The models are sobering. For example, Longini's earlier work shows that if a flu outbreak were like the relatively mild 1957 Asian flu virus, it would infect 93 million Americans and cause 164,000 U.S. deaths.

Would a bird flu outbreak be worse? Probably. But Longini says it's highly unlikely that a bird flu would be as deadly as some people fear.

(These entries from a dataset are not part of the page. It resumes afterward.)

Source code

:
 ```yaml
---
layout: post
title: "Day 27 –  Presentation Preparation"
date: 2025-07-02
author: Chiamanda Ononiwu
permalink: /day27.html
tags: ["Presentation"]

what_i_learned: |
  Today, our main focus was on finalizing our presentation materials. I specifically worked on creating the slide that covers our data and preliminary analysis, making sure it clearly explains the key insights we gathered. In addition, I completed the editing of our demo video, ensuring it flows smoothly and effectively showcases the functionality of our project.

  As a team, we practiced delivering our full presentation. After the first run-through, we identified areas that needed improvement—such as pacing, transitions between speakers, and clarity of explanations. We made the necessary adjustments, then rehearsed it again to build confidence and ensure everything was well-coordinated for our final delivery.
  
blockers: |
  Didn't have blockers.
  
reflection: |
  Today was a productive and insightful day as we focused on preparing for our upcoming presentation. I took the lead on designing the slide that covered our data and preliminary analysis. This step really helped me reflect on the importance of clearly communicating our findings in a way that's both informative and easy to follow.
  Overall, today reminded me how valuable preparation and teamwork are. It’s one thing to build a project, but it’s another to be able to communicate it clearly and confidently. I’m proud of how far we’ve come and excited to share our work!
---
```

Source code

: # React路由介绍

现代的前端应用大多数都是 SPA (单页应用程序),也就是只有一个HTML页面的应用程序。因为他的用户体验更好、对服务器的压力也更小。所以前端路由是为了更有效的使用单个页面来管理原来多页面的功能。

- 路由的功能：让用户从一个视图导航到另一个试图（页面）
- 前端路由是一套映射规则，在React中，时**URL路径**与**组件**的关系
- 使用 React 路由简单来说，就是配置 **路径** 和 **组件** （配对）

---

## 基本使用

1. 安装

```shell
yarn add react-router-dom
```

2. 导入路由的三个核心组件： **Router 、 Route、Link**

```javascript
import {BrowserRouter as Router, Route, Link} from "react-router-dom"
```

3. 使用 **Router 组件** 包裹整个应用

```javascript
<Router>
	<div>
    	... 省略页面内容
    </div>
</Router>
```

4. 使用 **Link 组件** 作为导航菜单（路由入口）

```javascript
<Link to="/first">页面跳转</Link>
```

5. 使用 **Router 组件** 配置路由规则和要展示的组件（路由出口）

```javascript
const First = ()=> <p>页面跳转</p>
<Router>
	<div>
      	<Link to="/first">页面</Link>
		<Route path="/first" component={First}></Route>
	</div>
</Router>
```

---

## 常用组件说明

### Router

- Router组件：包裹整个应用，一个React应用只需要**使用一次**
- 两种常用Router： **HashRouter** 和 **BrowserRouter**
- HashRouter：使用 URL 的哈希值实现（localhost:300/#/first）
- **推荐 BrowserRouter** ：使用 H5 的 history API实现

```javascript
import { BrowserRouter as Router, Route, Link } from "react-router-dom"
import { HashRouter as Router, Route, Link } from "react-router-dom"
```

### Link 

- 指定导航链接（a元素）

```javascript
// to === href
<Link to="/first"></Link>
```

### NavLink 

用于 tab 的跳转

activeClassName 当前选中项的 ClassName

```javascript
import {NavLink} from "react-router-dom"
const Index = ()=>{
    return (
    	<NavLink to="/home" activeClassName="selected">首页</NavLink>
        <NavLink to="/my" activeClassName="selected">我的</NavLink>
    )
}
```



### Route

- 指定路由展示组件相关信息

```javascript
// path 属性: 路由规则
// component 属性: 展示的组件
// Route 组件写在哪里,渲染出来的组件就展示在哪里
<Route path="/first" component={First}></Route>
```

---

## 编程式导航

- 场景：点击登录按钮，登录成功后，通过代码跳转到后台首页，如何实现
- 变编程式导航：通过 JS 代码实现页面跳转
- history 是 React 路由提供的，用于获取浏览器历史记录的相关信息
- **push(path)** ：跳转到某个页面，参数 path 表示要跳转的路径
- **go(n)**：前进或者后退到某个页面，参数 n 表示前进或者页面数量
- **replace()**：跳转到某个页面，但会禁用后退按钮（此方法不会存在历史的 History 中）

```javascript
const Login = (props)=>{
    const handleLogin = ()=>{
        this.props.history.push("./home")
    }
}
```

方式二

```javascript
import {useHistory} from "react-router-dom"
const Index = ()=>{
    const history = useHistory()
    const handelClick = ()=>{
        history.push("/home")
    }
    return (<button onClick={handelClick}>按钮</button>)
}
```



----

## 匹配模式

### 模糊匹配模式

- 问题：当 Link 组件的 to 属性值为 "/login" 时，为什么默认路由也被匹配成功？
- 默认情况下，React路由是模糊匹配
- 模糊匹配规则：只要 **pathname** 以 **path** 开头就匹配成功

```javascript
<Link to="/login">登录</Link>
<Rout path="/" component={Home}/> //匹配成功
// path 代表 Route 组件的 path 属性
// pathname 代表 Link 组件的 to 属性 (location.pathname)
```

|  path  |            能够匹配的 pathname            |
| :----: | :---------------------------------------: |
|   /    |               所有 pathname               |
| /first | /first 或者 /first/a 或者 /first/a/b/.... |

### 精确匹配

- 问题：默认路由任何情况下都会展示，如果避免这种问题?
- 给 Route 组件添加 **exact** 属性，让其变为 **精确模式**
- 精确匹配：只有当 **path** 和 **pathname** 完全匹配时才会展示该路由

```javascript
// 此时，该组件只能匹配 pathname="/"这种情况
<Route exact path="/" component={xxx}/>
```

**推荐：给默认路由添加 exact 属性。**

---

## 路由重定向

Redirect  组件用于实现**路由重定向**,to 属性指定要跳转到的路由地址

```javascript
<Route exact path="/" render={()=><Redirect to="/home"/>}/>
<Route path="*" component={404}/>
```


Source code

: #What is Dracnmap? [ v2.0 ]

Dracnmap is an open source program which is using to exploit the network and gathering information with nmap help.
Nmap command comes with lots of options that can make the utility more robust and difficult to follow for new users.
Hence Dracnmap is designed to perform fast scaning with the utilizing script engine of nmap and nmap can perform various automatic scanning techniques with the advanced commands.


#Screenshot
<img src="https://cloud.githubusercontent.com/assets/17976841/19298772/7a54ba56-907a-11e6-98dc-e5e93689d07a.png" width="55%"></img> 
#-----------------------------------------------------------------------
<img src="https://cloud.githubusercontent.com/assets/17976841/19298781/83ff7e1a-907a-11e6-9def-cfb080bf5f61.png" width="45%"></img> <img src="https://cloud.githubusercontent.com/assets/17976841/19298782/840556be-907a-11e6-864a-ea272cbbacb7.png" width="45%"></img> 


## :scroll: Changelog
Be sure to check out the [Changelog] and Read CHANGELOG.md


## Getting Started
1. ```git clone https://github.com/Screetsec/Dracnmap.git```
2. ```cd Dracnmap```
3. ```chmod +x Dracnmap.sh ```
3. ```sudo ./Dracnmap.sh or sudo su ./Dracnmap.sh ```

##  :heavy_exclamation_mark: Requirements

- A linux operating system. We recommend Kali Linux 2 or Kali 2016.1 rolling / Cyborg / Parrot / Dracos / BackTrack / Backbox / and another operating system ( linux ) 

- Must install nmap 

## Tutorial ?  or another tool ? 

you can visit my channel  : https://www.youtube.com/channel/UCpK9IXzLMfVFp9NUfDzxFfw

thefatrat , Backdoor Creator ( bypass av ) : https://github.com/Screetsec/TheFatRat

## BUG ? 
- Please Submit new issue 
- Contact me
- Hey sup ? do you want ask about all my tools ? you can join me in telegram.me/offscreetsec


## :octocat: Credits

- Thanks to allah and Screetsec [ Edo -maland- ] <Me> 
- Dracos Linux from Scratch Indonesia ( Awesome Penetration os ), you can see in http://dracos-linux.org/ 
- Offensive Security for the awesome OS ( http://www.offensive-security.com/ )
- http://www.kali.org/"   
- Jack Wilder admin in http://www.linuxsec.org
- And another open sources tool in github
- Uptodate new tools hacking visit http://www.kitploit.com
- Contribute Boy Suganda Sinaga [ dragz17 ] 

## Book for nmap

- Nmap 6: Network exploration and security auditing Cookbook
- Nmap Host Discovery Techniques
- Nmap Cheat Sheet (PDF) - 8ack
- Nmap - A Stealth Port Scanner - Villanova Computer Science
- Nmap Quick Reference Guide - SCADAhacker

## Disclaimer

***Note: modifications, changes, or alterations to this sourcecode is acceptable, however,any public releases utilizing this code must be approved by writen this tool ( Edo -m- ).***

"Based on past experience, we don't have to panic," Longini tells WebMD. "It's clear that pandemic flu is inevitable. It is going to happen, and it could be a fairly pathogenic strain and could be a real problem. Right now, H5N1 bird influenza looks like it is fatal in 70% of cases. But this 70% figure is totally absurd. It has never been true of any human flu strain. I have never seen any evidence that human influenza is anywhere near that virulent. Case fatality of even highly virulent strains are a couple of deaths per 10,000 people infected."

It's also likely that human-to-human bird flu infections would spread slowly, at least at first. That would buy time. And since the bird flu bug is sensitive to Tamiflu, an oral flu drug, public health officials could buy even more time by giving the drug to all contacts of infected people.

"With good surveillance, with antivirals, and easy-to-implement public health methods -- strategies such as closing schools and public places and limiting movement -- we should be able to contain the pandemic at the source, wherever that may be," Longini says. "That would buy time to make vaccine to deal with it if it should spread. Emphasis should be on good surveillance everywhere, especially in Southeast Asia, and quick response with targeted use of antivirals."